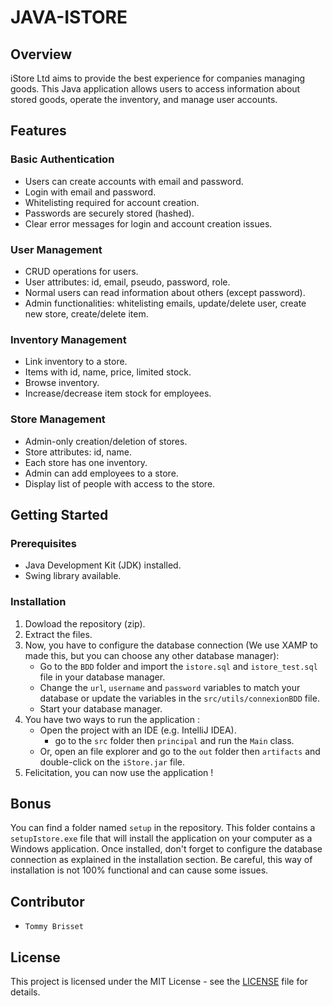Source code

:# JAVA-ISTORE

## Overview
iStore Ltd aims to provide the best experience for companies managing goods. This Java application allows users to access information about stored goods, operate the inventory, and manage user accounts.

## Features

### Basic Authentication
- Users can create accounts with email and password.
- Login with email and password.
- Whitelisting required for account creation.
- Passwords are securely stored (hashed).
- Clear error messages for login and account creation issues.

### User Management
- CRUD operations for users.
- User attributes: id, email, pseudo, password, role.
- Normal users can read information about others (except password).
- Admin functionalities: whitelisting emails, update/delete user, create new store, create/delete item.

### Inventory Management
- Link inventory to a store.
- Items with id, name, price, limited stock.
- Browse inventory.
- Increase/decrease item stock for employees.

### Store Management
- Admin-only creation/deletion of stores.
- Store attributes: id, name.
- Each store has one inventory.
- Admin can add employees to a store.
- Display list of people with access to the store.

## Getting Started

### Prerequisites
- Java Development Kit (JDK) installed.
- Swing library available.

### Installation
1. Dowload the repository (zip).
2. Extract the files.
3. Now, you have to configure the database connection (We use XAMP to made this, but you can choose any other database manager):
    - Go to the `BDD` folder and import the `istore.sql` and `istore_test.sql` file in your database manager.
    - Change the `url`, `username` and `password` variables to match your database or update the variables in the `src/utils/connexionBDD` file.
    - Start your database manager.
4. You have two ways to run the application :
    - Open the project with an IDE (e.g. IntelliJ IDEA).
      - go to the `src` folder then `principal` and run the `Main` class.
    - Or, open an file explorer and go to the `out` folder then `artifacts` and double-click on the `iStore.jar` file.
5. Felicitation, you can now use the application !

## Bonus 

You can find a folder named `setup` in the repository. This folder contains a `setupIstore.exe` file that will install the application on your computer as a Windows application.
Once installed, don't forget to configure the database connection as explained in the installation section.
Be careful, this way of installation is not 100% functional and can cause some issues.

## Contributor
- `Tommy Brisset`


## License
This project is licensed under the MIT License - see the [LICENSE](LICENSE) file for details.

===============

- ASSIGNED TASK -
Please retype the whole listing above exactly, without any of its images.

- EXERCISE SOLUTION -
Source code

:# JAVA-ISTORE

## Overview
iStore Ltd aims to provide the best experience for companies managing goods. This Java application allows users to access information about stored goods, operate the inventory, and manage user accounts.

## Features

### Basic Authentication
- Users can create accounts with email and password.
- Login with email and password.
- Whitelisting required for account creation.
- Passwords are securely stored (hashed).
- Clear error messages for login and account creation issues.

### User Management
- CRUD operations for users.
- User attributes: id, email, pseudo, password, role.
- Normal users can read information about others (except password).
- Admin functionalities: whitelisting emails, update/delete user, create new store, create/delete item.

### Inventory Management
- Link inventory to a store.
- Items with id, name, price, limited stock.
- Browse inventory.
- Increase/decrease item stock for employees.

### Store Management
- Admin-only creation/deletion of stores.
- Store attributes: id, name.
- Each store has one inventory.
- Admin can add employees to a store.
- Display list of people with access to the store.

## Getting Started

### Prerequisites
- Java Development Kit (JDK) installed.
- Swing library available.

### Installation
1. Dowload the repository (zip).
2. Extract the files.
3. Now, you have to configure the database connection (We use XAMP to made this, but you can choose any other database manager):
    - Go to the `BDD` folder and import the `istore.sql` and `istore_test.sql` file in your database manager.
    - Change the `url`, `username` and `password` variables to match your database or update the variables in the `src/utils/connexionBDD` file.
    - Start your database manager.
4. You have two ways to run the application :
    - Open the project with an IDE (e.g. IntelliJ IDEA).
      - go to the `src` folder then `principal` and run the `Main` class.
    - Or, open an file explorer and go to the `out` folder then `artifacts` and double-click on the `iStore.jar` file.
5. Felicitation, you can now use the application !

## Bonus 

You can find a folder named `setup` in the repository. This folder contains a `setupIstore.exe` file that will install the application on your computer as a Windows application.
Once installed, don't forget to configure the database connection as explained in the installation section.
Be careful, this way of installation is not 100% functional and can cause some issues.

## Contributor
- `Tommy Brisset`


## License
This project is licensed under the MIT License - see the [LICENSE](LICENSE) file for details.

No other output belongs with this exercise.